→ **Directions for this task**: Return, exactly and in full, the lines of the records below starting at the one with "### Components" and ending at the one with "280. **scrollbar-color**: স্ক্রলবারের", and no other lines.

(Stored items)
------------------------------

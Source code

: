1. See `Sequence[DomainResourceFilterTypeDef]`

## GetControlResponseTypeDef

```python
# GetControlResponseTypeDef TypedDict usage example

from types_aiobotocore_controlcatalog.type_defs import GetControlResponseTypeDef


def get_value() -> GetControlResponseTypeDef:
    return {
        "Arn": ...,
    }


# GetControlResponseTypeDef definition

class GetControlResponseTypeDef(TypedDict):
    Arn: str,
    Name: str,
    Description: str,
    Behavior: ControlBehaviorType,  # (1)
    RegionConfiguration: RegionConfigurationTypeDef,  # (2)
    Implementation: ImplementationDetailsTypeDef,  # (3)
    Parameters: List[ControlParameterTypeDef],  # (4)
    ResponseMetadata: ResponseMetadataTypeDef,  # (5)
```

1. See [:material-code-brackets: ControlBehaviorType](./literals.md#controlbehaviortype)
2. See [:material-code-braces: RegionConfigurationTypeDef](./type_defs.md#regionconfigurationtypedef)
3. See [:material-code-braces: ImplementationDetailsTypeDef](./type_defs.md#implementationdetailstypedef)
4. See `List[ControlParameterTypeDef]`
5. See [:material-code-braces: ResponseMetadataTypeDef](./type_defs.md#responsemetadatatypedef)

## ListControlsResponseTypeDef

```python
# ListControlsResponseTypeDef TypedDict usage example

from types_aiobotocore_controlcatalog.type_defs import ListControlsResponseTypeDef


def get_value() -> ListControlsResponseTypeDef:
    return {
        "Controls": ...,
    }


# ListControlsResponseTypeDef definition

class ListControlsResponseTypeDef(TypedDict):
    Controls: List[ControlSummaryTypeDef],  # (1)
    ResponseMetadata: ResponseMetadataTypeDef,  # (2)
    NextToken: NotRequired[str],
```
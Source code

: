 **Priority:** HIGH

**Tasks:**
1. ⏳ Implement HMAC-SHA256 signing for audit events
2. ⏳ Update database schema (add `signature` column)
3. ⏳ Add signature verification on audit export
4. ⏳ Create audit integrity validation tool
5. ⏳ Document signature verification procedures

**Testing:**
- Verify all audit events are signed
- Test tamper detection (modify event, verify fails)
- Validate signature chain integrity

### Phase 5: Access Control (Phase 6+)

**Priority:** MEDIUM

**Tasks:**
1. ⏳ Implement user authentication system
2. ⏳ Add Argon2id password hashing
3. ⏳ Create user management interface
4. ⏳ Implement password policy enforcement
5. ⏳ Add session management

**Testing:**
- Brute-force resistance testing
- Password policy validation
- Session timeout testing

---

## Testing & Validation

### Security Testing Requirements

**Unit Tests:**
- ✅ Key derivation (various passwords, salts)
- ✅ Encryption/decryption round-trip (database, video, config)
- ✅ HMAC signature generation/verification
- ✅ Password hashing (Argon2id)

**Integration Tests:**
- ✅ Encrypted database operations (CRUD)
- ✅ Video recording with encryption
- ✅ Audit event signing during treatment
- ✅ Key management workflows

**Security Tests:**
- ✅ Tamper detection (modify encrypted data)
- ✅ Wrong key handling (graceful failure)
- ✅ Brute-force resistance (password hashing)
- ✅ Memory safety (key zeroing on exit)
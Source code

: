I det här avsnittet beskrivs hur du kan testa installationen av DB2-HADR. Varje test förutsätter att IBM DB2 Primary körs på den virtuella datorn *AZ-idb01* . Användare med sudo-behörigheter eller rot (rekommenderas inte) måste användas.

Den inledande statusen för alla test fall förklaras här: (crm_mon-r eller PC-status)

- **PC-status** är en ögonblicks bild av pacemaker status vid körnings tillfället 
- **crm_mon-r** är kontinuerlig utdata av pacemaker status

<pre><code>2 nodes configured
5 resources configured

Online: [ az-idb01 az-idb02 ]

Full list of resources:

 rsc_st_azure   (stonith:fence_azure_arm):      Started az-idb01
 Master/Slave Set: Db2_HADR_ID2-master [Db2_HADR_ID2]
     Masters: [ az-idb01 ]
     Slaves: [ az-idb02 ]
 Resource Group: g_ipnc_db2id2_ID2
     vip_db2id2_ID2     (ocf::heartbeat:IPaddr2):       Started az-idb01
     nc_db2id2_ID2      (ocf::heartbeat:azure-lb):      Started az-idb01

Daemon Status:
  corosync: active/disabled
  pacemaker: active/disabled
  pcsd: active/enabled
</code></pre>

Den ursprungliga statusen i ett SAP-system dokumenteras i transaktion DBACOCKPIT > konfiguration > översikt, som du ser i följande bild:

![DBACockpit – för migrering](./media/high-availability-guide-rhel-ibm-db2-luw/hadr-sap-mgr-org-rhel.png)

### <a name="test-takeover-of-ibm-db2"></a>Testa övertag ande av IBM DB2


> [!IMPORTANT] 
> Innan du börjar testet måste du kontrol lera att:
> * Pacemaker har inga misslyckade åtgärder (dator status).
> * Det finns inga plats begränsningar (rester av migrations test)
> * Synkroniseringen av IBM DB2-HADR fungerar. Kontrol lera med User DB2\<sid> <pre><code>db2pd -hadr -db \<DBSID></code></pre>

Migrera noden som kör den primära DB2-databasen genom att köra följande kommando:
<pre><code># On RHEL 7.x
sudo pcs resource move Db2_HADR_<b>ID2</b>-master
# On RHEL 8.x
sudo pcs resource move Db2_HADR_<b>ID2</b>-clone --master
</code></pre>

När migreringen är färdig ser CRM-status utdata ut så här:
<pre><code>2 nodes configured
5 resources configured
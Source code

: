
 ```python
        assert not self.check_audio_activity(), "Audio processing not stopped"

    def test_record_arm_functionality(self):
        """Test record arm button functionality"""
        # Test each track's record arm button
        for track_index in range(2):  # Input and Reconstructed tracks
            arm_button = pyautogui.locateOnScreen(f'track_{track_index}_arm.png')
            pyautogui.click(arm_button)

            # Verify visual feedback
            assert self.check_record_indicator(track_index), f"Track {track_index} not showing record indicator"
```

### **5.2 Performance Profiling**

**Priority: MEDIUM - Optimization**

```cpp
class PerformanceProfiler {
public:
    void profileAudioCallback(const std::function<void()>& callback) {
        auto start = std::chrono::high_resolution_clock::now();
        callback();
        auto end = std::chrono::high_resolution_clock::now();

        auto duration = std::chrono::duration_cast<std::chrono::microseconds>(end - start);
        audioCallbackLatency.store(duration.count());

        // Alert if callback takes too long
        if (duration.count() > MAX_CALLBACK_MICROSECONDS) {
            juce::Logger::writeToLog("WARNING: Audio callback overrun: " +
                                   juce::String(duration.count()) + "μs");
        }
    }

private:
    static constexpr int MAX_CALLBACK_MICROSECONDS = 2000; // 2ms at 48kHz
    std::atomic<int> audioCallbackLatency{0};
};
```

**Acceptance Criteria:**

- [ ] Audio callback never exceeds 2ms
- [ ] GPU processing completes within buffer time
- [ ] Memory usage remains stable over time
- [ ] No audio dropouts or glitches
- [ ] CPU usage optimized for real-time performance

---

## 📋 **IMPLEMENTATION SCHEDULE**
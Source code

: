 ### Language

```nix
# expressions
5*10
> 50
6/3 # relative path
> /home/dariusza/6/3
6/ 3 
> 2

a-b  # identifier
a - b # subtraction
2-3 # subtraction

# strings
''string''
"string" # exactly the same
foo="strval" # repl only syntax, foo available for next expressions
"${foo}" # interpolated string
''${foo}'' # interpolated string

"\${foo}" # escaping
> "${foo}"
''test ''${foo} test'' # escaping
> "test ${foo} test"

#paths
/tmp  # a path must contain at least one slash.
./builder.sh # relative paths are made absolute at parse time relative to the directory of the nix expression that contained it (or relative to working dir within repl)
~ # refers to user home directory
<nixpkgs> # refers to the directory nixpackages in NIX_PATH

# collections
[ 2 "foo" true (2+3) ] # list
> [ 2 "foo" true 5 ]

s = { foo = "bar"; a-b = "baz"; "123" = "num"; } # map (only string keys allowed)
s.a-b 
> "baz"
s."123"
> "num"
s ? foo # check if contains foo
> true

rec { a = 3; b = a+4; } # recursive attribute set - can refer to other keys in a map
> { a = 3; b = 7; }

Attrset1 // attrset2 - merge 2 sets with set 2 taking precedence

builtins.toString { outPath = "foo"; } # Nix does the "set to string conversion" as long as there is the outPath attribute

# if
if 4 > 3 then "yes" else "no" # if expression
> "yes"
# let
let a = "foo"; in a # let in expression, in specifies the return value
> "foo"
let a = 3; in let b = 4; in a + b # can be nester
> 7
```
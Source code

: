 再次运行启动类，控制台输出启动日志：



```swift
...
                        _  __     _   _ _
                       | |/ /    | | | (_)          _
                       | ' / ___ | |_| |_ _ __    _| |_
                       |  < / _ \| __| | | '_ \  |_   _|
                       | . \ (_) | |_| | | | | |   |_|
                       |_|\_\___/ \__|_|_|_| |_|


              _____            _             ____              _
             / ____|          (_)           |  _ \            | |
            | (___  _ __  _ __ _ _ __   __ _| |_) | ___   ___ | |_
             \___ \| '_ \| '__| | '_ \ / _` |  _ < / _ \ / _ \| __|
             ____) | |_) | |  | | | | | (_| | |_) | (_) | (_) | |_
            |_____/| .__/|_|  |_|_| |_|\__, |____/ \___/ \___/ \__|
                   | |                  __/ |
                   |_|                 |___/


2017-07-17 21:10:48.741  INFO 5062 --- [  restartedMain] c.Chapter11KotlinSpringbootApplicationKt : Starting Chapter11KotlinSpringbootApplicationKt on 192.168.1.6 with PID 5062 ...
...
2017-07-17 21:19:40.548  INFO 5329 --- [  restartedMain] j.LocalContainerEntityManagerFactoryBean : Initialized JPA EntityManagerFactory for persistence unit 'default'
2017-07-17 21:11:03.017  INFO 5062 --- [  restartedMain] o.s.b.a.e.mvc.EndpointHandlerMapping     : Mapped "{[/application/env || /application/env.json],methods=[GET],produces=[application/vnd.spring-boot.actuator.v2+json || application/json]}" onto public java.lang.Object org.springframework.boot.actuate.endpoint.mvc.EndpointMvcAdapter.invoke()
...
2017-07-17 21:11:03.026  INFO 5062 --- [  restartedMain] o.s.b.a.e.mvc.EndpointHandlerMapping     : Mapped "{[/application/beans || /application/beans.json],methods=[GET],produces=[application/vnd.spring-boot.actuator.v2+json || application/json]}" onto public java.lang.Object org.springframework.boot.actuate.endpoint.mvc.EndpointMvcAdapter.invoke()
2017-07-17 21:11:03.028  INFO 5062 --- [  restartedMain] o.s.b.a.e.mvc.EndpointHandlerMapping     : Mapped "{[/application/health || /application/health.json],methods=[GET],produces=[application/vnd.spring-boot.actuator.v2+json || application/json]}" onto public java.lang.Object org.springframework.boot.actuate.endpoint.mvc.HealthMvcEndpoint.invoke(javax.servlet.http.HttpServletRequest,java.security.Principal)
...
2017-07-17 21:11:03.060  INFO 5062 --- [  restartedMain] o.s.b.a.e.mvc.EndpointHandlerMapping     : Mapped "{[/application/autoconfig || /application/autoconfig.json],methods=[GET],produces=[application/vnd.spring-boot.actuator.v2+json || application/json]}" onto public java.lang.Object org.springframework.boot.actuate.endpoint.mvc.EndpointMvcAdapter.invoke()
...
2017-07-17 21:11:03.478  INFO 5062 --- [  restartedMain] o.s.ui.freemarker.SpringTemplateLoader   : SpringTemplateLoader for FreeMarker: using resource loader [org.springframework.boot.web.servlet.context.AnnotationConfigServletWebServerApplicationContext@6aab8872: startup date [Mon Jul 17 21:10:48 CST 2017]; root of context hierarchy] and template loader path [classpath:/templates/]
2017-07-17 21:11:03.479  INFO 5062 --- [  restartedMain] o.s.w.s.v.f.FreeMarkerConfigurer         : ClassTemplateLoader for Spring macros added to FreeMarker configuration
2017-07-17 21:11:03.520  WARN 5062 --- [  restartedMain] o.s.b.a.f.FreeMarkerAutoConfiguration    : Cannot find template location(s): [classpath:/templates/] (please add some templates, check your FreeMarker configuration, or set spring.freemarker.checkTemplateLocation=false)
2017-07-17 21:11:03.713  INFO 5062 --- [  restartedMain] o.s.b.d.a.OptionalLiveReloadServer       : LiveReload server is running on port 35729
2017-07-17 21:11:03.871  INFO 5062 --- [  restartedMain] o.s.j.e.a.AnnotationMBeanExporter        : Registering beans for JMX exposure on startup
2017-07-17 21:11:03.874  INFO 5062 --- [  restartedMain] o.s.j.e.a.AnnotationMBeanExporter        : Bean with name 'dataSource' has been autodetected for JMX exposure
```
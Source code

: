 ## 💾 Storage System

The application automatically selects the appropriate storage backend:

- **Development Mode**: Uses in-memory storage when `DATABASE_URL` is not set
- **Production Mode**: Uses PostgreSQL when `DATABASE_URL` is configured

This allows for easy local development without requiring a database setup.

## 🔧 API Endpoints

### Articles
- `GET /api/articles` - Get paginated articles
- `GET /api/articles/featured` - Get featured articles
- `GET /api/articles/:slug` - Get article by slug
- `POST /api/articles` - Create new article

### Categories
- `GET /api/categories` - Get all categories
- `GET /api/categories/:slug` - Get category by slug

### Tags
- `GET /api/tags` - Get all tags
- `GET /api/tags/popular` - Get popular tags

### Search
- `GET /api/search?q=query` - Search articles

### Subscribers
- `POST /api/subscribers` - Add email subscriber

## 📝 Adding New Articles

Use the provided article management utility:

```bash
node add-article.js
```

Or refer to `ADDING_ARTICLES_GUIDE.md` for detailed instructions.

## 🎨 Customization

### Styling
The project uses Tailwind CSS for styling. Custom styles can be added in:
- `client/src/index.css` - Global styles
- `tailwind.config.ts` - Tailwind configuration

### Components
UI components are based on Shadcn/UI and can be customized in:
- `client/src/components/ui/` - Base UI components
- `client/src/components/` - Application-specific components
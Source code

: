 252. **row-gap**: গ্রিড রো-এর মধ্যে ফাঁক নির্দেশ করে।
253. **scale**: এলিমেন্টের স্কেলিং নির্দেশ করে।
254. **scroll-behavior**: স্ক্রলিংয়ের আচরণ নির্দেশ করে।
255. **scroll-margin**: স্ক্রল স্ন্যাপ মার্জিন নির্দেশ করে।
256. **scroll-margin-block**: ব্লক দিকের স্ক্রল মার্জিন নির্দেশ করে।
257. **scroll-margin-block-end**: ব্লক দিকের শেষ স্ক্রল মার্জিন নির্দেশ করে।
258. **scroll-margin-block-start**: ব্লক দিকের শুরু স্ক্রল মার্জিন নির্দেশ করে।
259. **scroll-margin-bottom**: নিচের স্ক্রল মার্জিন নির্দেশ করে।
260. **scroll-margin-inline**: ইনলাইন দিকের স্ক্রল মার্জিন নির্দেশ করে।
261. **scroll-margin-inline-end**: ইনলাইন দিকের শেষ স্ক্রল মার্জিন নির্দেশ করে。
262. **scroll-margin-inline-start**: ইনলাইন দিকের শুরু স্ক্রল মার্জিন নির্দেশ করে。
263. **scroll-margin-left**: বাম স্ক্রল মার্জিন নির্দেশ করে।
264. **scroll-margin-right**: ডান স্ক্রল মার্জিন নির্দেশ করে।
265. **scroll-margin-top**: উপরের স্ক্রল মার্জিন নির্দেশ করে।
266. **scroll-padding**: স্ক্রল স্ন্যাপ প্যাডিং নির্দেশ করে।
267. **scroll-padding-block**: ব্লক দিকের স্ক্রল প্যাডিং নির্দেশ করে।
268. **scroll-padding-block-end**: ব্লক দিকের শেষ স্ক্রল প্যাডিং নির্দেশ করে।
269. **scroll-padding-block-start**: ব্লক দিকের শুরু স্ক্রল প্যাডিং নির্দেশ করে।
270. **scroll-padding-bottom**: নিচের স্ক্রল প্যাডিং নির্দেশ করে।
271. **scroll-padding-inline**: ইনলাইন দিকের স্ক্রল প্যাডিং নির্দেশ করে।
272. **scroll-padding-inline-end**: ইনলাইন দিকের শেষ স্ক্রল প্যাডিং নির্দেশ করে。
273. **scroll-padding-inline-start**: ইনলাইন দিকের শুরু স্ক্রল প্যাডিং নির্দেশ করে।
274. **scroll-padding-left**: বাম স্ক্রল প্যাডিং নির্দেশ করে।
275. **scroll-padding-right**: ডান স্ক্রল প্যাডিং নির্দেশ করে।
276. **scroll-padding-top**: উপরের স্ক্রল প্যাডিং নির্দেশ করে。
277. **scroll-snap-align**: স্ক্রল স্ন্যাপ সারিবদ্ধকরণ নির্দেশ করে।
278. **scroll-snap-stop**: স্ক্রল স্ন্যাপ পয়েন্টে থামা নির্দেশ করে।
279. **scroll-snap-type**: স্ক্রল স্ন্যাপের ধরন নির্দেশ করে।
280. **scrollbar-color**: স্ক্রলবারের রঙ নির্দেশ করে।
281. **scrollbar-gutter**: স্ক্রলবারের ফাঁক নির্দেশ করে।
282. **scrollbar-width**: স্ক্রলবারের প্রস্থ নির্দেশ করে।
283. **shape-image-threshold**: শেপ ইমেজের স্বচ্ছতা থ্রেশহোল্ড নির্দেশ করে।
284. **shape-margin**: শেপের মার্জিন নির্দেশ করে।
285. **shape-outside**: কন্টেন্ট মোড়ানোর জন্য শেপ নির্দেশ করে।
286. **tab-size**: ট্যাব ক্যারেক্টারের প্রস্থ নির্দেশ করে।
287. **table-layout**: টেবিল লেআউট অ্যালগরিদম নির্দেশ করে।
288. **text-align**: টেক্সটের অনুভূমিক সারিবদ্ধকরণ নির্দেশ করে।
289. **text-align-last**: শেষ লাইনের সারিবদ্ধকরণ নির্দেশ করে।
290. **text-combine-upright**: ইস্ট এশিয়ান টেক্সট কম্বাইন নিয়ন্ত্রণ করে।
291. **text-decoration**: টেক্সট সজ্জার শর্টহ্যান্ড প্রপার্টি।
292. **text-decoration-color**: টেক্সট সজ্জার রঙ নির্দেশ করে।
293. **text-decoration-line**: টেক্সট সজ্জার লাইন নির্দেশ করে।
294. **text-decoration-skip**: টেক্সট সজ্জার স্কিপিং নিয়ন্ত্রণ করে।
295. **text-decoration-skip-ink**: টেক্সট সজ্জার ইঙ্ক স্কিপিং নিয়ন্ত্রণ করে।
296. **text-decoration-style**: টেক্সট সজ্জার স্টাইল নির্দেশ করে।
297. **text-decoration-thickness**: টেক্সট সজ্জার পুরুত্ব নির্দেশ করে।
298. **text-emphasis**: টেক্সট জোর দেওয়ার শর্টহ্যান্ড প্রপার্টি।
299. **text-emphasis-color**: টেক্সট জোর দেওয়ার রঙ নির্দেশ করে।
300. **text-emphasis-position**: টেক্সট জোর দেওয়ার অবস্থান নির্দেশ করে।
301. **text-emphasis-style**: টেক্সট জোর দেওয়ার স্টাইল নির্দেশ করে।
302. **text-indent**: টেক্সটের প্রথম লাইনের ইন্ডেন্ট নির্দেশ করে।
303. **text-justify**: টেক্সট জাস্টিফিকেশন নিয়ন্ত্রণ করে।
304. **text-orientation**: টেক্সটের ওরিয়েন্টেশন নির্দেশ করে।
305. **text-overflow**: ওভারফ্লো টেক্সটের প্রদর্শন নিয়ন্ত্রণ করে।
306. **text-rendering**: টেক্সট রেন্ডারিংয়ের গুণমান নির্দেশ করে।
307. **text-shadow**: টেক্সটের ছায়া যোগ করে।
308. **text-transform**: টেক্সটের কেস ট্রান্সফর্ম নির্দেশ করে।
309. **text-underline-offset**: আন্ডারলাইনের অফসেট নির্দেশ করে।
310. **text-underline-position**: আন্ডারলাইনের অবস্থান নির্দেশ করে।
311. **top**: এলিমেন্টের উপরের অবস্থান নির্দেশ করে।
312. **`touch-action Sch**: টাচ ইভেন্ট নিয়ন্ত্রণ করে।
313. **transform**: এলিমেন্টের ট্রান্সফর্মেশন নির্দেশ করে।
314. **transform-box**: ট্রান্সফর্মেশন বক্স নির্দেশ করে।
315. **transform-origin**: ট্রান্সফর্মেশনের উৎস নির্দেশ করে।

------------------------------

→ **Finished exercise**:
### Components
UI components are based on Shadcn/UI and can be customized in:
- `client/src/components/ui/` - Base UI components
- `client/src/components/` - Application-specific components
Source code

: 252. **row-gap**: গ্রিড রো-এর মধ্যে ফাঁক নির্দেশ করে।
253. **scale**: এলিমেন্টের স্কেলিং নির্দেশ করে।
254. **scroll-behavior**: স্ক্রলিংয়ের আচরণ নির্দেশ করে।
255. **scroll-margin**: স্ক্রল স্ন্যাপ মার্জিন নির্দেশ করে।
256. **scroll-margin-block**: ব্লক দিকের স্ক্রল মার্জিন নির্দেশ করে।
257. **scroll-margin-block-end**: ব্লক দিকের শেষ স্ক্রল মার্জিন নির্দেশ করে।
258. **scroll-margin-block-start**: ব্লক দিকের শুরু স্ক্রল মার্জিন নির্দেশ করে।
259. **scroll-margin-bottom**: নিচের স্ক্রল মার্জিন নির্দেশ করে।
260. **scroll-margin-inline**: ইনলাইন দিকের স্ক্রল মার্জিন নির্দেশ করে।
261. **scroll-margin-inline-end**: ইনলাইন দিকের শেষ স্ক্রল মার্জিন নির্দেশ করে。
262. **scroll-margin-inline-start**: ইনলাইন দিকের শুরু স্ক্রল মার্জিন নির্দেশ করে。
263. **scroll-margin-left**: বাম স্ক্রল মার্জিন নির্দেশ করে।
264. **scroll-margin-right**: ডান স্ক্রল মার্জিন নির্দেশ করে।
265. **scroll-margin-top**: উপরের স্ক্রল মার্জিন নির্দেশ করে।
266. **scroll-padding**: স্ক্রল স্ন্যাপ প্যাডিং নির্দেশ করে।
267. **scroll-padding-block**: ব্লক দিকের স্ক্রল প্যাডিং নির্দেশ করে।
268. **scroll-padding-block-end**: ব্লক দিকের শেষ স্ক্রল প্যাডিং নির্দেশ করে।
269. **scroll-padding-block-start**: ব্লক দিকের শুরু স্ক্রল প্যাডিং নির্দেশ করে।
270. **scroll-padding-bottom**: নিচের স্ক্রল প্যাডিং নির্দেশ করে।
271. **scroll-padding-inline**: ইনলাইন দিকের স্ক্রল প্যাডিং নির্দেশ করে।
272. **scroll-padding-inline-end**: ইনলাইন দিকের শেষ স্ক্রল প্যাডিং নির্দেশ করে。
273. **scroll-padding-inline-start**: ইনলাইন দিকের শুরু স্ক্রল প্যাডিং নির্দেশ করে।
274. **scroll-padding-left**: বাম স্ক্রল প্যাডিং নির্দেশ করে।
275. **scroll-padding-right**: ডান স্ক্রল প্যাডিং নির্দেশ করে।
276. **scroll-padding-top**: উপরের স্ক্রল প্যাডিং নির্দেশ করে。
277. **scroll-snap-align**: স্ক্রল স্ন্যাপ সারিবদ্ধকরণ নির্দেশ করে।
278. **scroll-snap-stop**: স্ক্রল স্ন্যাপ পয়েন্টে থামা নির্দেশ করে।
279. **scroll-snap-type**: স্ক্রল স্ন্যাপের ধরন নির্দেশ করে।
280. **scrollbar-color**: স্ক্রলবারের রঙ নির্দেশ করে।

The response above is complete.